+++ Data for processing +++

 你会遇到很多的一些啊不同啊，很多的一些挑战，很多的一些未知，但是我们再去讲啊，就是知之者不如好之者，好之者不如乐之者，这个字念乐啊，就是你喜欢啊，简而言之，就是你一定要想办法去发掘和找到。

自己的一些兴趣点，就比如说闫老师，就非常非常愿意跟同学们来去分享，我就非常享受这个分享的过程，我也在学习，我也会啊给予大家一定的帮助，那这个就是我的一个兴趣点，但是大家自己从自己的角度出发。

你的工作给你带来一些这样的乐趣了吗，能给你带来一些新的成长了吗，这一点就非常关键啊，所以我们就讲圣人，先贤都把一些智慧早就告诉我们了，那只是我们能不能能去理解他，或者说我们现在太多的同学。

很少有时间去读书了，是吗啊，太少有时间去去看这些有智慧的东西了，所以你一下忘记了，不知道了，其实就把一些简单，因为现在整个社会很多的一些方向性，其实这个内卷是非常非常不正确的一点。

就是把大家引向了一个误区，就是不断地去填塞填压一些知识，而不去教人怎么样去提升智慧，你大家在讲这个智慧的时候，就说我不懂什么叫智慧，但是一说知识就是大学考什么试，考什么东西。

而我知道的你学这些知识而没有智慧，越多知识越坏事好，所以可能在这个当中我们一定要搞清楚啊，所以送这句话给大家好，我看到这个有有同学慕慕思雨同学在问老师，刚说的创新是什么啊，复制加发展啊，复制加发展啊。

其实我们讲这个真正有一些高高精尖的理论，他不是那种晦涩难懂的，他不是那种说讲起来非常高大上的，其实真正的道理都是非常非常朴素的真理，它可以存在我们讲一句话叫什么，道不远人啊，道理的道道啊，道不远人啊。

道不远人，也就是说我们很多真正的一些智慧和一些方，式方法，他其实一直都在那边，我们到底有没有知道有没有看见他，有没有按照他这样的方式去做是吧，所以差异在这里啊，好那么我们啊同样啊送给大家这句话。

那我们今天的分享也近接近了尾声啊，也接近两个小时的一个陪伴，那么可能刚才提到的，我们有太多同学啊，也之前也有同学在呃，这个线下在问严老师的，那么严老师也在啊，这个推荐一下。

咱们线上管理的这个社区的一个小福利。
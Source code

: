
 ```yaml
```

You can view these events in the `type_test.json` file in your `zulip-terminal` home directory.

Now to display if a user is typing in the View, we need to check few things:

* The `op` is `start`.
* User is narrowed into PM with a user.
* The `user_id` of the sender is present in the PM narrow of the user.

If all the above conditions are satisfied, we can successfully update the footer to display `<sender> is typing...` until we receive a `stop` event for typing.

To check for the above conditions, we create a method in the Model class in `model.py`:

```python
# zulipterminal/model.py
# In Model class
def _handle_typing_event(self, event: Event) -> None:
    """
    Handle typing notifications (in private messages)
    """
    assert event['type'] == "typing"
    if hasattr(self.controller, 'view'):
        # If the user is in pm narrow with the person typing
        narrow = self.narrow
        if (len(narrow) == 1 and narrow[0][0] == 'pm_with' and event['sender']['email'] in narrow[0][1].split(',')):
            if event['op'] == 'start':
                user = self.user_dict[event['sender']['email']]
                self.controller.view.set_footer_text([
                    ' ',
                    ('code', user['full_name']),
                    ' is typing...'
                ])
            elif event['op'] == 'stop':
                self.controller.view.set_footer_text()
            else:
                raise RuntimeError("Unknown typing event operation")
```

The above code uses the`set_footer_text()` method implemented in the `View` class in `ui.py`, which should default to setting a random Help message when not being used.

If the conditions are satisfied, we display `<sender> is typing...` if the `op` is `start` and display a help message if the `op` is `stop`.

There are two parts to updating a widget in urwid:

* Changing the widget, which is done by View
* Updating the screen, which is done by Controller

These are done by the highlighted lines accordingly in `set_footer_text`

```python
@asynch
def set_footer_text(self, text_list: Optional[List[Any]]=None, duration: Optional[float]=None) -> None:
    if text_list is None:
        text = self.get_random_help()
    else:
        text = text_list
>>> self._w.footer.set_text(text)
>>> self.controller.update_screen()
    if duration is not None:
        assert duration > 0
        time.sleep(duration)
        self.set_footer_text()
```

+++
+++ Data for processing +++

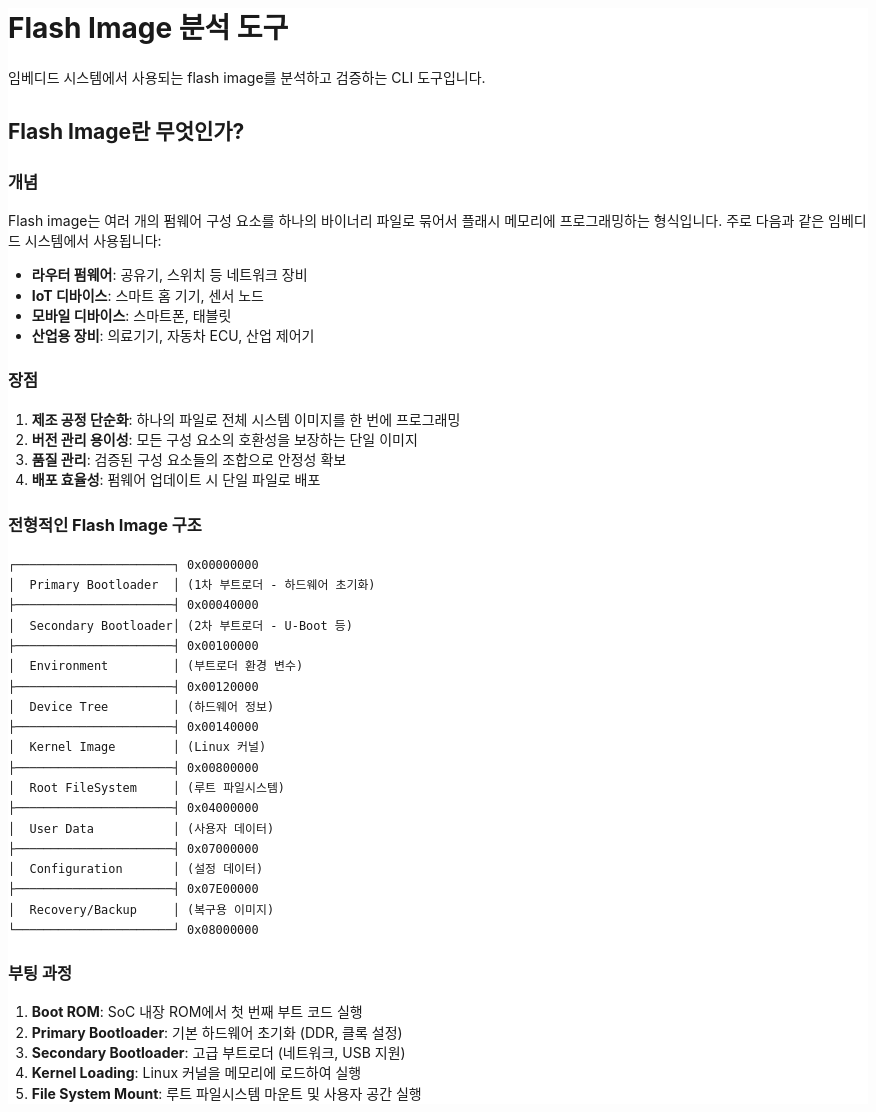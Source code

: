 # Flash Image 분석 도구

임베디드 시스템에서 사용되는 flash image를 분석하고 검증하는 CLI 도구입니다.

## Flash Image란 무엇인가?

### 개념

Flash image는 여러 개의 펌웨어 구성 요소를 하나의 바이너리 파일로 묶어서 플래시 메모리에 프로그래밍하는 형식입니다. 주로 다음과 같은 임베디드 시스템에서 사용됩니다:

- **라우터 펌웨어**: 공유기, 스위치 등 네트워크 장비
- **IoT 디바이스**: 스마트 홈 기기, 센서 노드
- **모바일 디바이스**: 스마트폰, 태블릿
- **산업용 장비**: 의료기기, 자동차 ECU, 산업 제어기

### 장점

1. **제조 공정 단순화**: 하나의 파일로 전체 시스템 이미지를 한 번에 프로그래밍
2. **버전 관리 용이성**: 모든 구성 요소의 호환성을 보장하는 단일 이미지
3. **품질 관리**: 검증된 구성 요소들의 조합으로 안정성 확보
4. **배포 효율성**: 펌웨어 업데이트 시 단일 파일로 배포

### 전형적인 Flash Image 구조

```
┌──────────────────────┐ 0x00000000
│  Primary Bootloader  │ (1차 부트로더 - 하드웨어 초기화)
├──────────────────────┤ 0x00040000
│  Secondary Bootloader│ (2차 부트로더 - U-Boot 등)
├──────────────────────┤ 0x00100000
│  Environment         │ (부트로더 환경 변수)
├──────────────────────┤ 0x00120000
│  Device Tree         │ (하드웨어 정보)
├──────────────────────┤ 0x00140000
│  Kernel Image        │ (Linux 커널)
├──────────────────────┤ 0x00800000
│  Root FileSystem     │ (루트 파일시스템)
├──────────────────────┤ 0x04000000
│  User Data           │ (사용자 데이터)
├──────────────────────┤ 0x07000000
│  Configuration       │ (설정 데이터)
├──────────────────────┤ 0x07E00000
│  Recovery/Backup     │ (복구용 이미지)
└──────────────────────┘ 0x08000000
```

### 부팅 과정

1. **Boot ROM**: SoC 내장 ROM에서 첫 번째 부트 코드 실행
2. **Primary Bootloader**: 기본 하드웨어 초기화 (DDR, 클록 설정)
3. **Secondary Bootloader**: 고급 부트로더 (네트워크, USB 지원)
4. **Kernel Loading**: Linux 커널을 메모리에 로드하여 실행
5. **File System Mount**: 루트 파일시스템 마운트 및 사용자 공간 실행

+++

_Assignment_. Reproduce exactly the stretch of the material above that starts at the line with "你会遇到很多的一些啊不同啊，" and ends at the line with "很少有时间去读书了，是吗啊，", both included, and nothing else.

_Reply_.
 你会遇到很多的一些啊不同啊，很多的一些挑战，很多的一些未知，但是我们再去讲啊，就是知之者不如好之者，好之者不如乐之者，这个字念乐啊，就是你喜欢啊，简而言之，就是你一定要想办法去发掘和找到。

自己的一些兴趣点，就比如说闫老师，就非常非常愿意跟同学们来去分享，我就非常享受这个分享的过程，我也在学习，我也会啊给予大家一定的帮助，那这个就是我的一个兴趣点，但是大家自己从自己的角度出发。

你的工作给你带来一些这样的乐趣了吗，能给你带来一些新的成长了吗，这一点就非常关键啊，所以我们就讲圣人，先贤都把一些智慧早就告诉我们了，那只是我们能不能能去理解他，或者说我们现在太多的同学。

很少有时间去读书了，是吗啊，太少有时间去去看这些有智慧的东西了，所以你一下忘记了，不知道了，其实就把一些简单，因为现在整个社会很多的一些方向性，其实这个内卷是非常非常不正确的一点。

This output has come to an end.